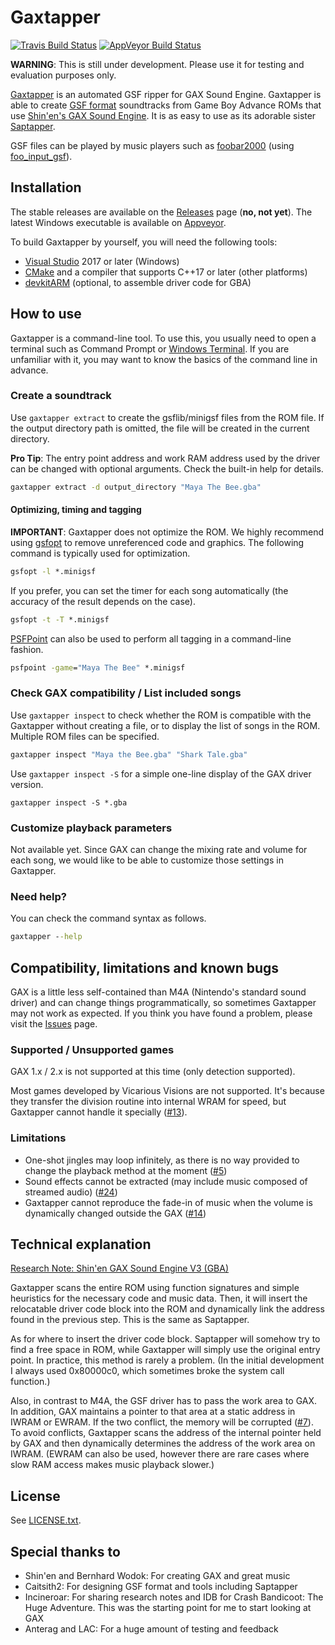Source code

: Gaxtapper
=========
[![Travis Build Status](https://travis-ci.com/loveemu/gaxtapper.svg?branch=main)](https://travis-ci.com/loveemu/gaxtapper) [![AppVeyor Build Status](https://ci.appveyor.com/api/projects/status/8uj0j4si32p6msp8/branch/main?svg=true)](https://ci.appveyor.com/project/loveemu/gaxtapper/branch/main)

**WARNING**: This is still under development. Please use it for testing and evaluation purposes only.

[Gaxtapper](https://github.com/loveemu/gaxtapper) is an automated GSF ripper for GAX Sound Engine. Gaxtapper is able to create [GSF format](https://www.caitsith2.com/gsf/) soundtracks from Game Boy Advance ROMs that use [Shin'en's GAX Sound Engine](https://www.shinen.com/music/music.php3?gax). It is as easy to use as its adorable sister [Saptapper](https://github.com/loveemu/saptapper).

GSF files can be played by music players such as [foobar2000](https://www.foobar2000.org/) (using [foo_input_gsf](https://www.foobar2000.org/components/view/foo_input_gsf)).

## Installation

The stable releases are available on the [Releases](https://github.com/loveemu/gaxtapper/releases) page (**no, not yet**). The latest Windows executable is available on [Appveyor](https://ci.appveyor.com/project/loveemu/gaxtapper/branch/main).

To build Gaxtapper by yourself, you will need the following tools:

* [Visual Studio](https://visualstudio.microsoft.com/ja/vs/community/) 2017 or later (Windows)
* [CMake](https://cmake.org/) and a compiler that supports C++17 or later (other platforms)
* [devkitARM](https://devkitpro.org/) (optional, to assemble driver code for GBA) 

## How to use

Gaxtapper is a command-line tool. To use this, you usually need to open a terminal such as Command Prompt or [Windows Terminal](https://www.microsoft.com/p/windows-terminal/9n0dx20hk701). If you are unfamiliar with it, you may want to know the basics of the command line in advance.

### Create a soundtrack

Use `gaxtapper extract` to create the gsflib/minigsf files from the ROM file. If the output directory path is omitted, the file will be created in the current directory.

**Pro Tip**: The entry point address and work RAM address used by the driver can be changed with optional arguments. Check the built-in help for details.

```cmd
gaxtapper extract -d output_directory "Maya The Bee.gba"
```

#### Optimizing, timing and tagging

**IMPORTANT**: Gaxtapper does not optimize the ROM. We highly recommend using [gsfopt](https://github.com/loveemu/gsfopt) to remove unreferenced code and graphics. The following command is typically used for optimization.

```cmd
gsfopt -l *.minigsf
```

If you prefer, you can set the timer for each song automatically (the accuracy of the result depends on the case).

```cmd
gsfopt -t -T *.minigsf
```

[PSFPoint](https://github.com/loveemu/psfpoint) can also be used to perform all tagging in a command-line fashion. 

```cmd
psfpoint -game="Maya The Bee" *.minigsf
```

### Check GAX compatibility / List included songs

Use `gaxtapper inspect` to check whether the ROM is compatible with the Gaxtapper without creating a file, or to display the list of songs in the ROM. Multiple ROM files can be specified.

```cmd
gaxtapper inspect "Maya the Bee.gba" "Shark Tale.gba"
```

Use `gaxtapper inspect -S` for a simple one-line display of the GAX driver version.

```
gaxtapper inspect -S *.gba
```

### Customize playback parameters

Not available yet. Since GAX can change the mixing rate and volume for each song, we would like to be able to customize those settings in Gaxtapper.

### Need help?

You can check the command syntax as follows.

```cmd
gaxtapper --help
```

## Compatibility, limitations and known bugs

GAX is a little less self-contained than M4A (Nintendo's standard sound driver) and can change things programmatically, so sometimes Gaxtapper may not work as expected. If you think you have found a problem, please visit the [Issues](https://github.com/loveemu/gaxtapper/issues) page.

### Supported / Unsupported games

GAX 1.x / 2.x is not supported at this time (only detection supported). 

Most games developed by Vicarious Visions are not supported. It's because they transfer the division routine into internal WRAM for speed, but Gaxtapper cannot handle it specially ([#13](https://github.com/loveemu/gaxtapper/issues/13)).

### Limitations

* One-shot jingles may loop infinitely, as there is no way provided to change the playback method at the moment ([#5](https://github.com/loveemu/gaxtapper/issues/5))
* Sound effects cannot be extracted (may include music composed of streamed audio) ([#24](https://github.com/loveemu/gaxtapper/issues/12))
* Gaxtapper cannot reproduce the fade-in of music when the volume is dynamically changed outside the GAX ([#14](https://github.com/loveemu/gaxtapper/issues/14))

## Technical explanation

[Research Note: Shin'en GAX Sound Engine V3 (GBA)](https://gist.github.com/loveemu/9b3063ffd9a76cb18e379324e43f3251)

Gaxtapper scans the entire ROM using function signatures and simple heuristics for the necessary code and music data. Then, it will insert the relocatable driver code block into the ROM and dynamically link the address found in the previous step. This is the same as Saptapper.

As for where to insert the driver code block. Saptapper will somehow try to find a free space in ROM, while Gaxtapper will simply use the original entry point. In practice, this method is rarely a problem. (In the initial development I always used 0x80000c0, which sometimes broke the system call function.)

Also, in contrast to M4A, the GSF driver has to pass the work area to GAX. In addition, GAX maintains a pointer to that area at a static address in IWRAM or EWRAM. If the two conflict, the memory will be corrupted ([#7](https://github.com/loveemu/gaxtapper/issues/7)). To avoid conflicts, Gaxtapper scans the address of the internal pointer held by GAX and then dynamically determines the address of the work area on IWRAM. (EWRAM can also be used, however there are rare cases where slow RAM access makes music playback slower.)

## License

See [LICENSE.txt](https://github.com/loveemu/gaxtapper/blob/main/LICENSE.txt).

## Special thanks to

* Shin'en and Bernhard Wodok: For creating GAX and great music
* Caitsith2: For designing GSF format and tools including Saptapper
* Incineroar: For sharing research notes and IDB for Crash Bandicoot: The Huge Adventure. This was the starting point for me to start looking at GAX
* Anterag and LAC: For a huge amount of testing and feedback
==============================
Starting at the first entry above and ending at the last, write everything out exactly except the pictures.

▶ _Written solution_
Source code

: Gaxtapper
=========
[![Travis Build Status](https://travis-ci.com/loveemu/gaxtapper.svg?branch=main)](https://travis-ci.com/loveemu/gaxtapper) [![AppVeyor Build Status](https://ci.appveyor.com/api/projects/status/8uj0j4si32p6msp8/branch/main?svg=true)](https://ci.appveyor.com/project/loveemu/gaxtapper/branch/main)

**WARNING**: This is still under development. Please use it for testing and evaluation purposes only.

[Gaxtapper](https://github.com/loveemu/gaxtapper) is an automated GSF ripper for GAX Sound Engine. Gaxtapper is able to create [GSF format](https://www.caitsith2.com/gsf/) soundtracks from Game Boy Advance ROMs that use [Shin'en's GAX Sound Engine](https://www.shinen.com/music/music.php3?gax). It is as easy to use as its adorable sister [Saptapper](https://github.com/loveemu/saptapper).

GSF files can be played by music players such as [foobar2000](https://www.foobar2000.org/) (using [foo_input_gsf](https://www.foobar2000.org/components/view/foo_input_gsf)).

## Installation

The stable releases are available on the [Releases](https://github.com/loveemu/gaxtapper/releases) page (**no, not yet**). The latest Windows executable is available on [Appveyor](https://ci.appveyor.com/project/loveemu/gaxtapper/branch/main).

To build Gaxtapper by yourself, you will need the following tools:

* [Visual Studio](https://visualstudio.microsoft.com/ja/vs/community/) 2017 or later (Windows)
* [CMake](https://cmake.org/) and a compiler that supports C++17 or later (other platforms)
* [devkitARM](https://devkitpro.org/) (optional, to assemble driver code for GBA) 

## How to use

Gaxtapper is a command-line tool. To use this, you usually need to open a terminal such as Command Prompt or [Windows Terminal](https://www.microsoft.com/p/windows-terminal/9n0dx20hk701). If you are unfamiliar with it, you may want to know the basics of the command line in advance.

### Create a soundtrack

Use `gaxtapper extract` to create the gsflib/minigsf files from the ROM file. If the output directory path is omitted, the file will be created in the current directory.

**Pro Tip**: The entry point address and work RAM address used by the driver can be changed with optional arguments. Check the built-in help for details.

```cmd
gaxtapper extract -d output_directory "Maya The Bee.gba"
```

#### Optimizing, timing and tagging

**IMPORTANT**: Gaxtapper does not optimize the ROM. We highly recommend using [gsfopt](https://github.com/loveemu/gsfopt) to remove unreferenced code and graphics. The following command is typically used for optimization.

```cmd
gsfopt -l *.minigsf
```

If you prefer, you can set the timer for each song automatically (the accuracy of the result depends on the case).

```cmd
gsfopt -t -T *.minigsf
```

[PSFPoint](https://github.com/loveemu/psfpoint) can also be used to perform all tagging in a command-line fashion. 

```cmd
psfpoint -game="Maya The Bee" *.minigsf
```

### Check GAX compatibility / List included songs

Use `gaxtapper inspect` to check whether the ROM is compatible with the Gaxtapper without creating a file, or to display the list of songs in the ROM. Multiple ROM files can be specified.

```cmd
gaxtapper inspect "Maya the Bee.gba" "Shark Tale.gba"
```

Use `gaxtapper inspect -S` for a simple one-line display of the GAX driver version.

```
gaxtapper inspect -S *.gba
```

### Customize playback parameters

Not available yet. Since GAX can change the mixing rate and volume for each song, we would like to be able to customize those settings in Gaxtapper.

### Need help?

You can check the command syntax as follows.

```cmd
gaxtapper --help
```

## Compatibility, limitations and known bugs

GAX is a little less self-contained than M4A (Nintendo's standard sound driver) and can change things programmatically, so sometimes Gaxtapper may not work as expected. If you think you have found a problem, please visit the [Issues](https://github.com/loveemu/gaxtapper/issues) page.

### Supported / Unsupported games

GAX 1.x / 2.x is not supported at this time (only detection supported). 

Most games developed by Vicarious Visions are not supported. It's because they transfer the division routine into internal WRAM for speed, but Gaxtapper cannot handle it specially ([#13](https://github.com/loveemu/gaxtapper/issues/13)).

### Limitations

* One-shot jingles may loop infinitely, as there is no way provided to change the playback method at the moment ([#5](https://github.com/loveemu/gaxtapper/issues/5))
* Sound effects cannot be extracted (may include music composed of streamed audio) ([#24](https://github.com/loveemu/gaxtapper/issues/12))
* Gaxtapper cannot reproduce the fade-in of music when the volume is dynamically changed outside the GAX ([#14](https://github.com/loveemu/gaxtapper/issues/14))

## Technical explanation

[Research Note: Shin'en GAX Sound Engine V3 (GBA)](https://gist.github.com/loveemu/9b3063ffd9a76cb18e379324e43f3251)

Gaxtapper scans the entire ROM using function signatures and simple heuristics for the necessary code and music data. Then, it will insert the relocatable driver code block into the ROM and dynamically link the address found in the previous step. This is the same as Saptapper.

As for where to insert the driver code block. Saptapper will somehow try to find a free space in ROM, while Gaxtapper will simply use the original entry point. In practice, this method is rarely a problem. (In the initial development I always used 0x80000c0, which sometimes broke the system call function.)

Also, in contrast to M4A, the GSF driver has to pass the work area to GAX. In addition, GAX maintains a pointer to that area at a static address in IWRAM or EWRAM. If the two conflict, the memory will be corrupted ([#7](https://github.com/loveemu/gaxtapper/issues/7)). To avoid conflicts, Gaxtapper scans the address of the internal pointer held by GAX and then dynamically determines the address of the work area on IWRAM. (EWRAM can also be used, however there are rare cases where slow RAM access makes music playback slower.)

## License

See [LICENSE.txt](https://github.com/loveemu/gaxtapper/blob/main/LICENSE.txt).

## Special thanks to

* Shin'en and Bernhard Wodok: For creating GAX and great music
* Caitsith2: For designing GSF format and tools including Saptapper
* Incineroar: For sharing research notes and IDB for Crash Bandicoot: The Huge Adventure. This was the starting point for me to start looking at GAX
* Anterag and LAC: For a huge amount of testing and feedback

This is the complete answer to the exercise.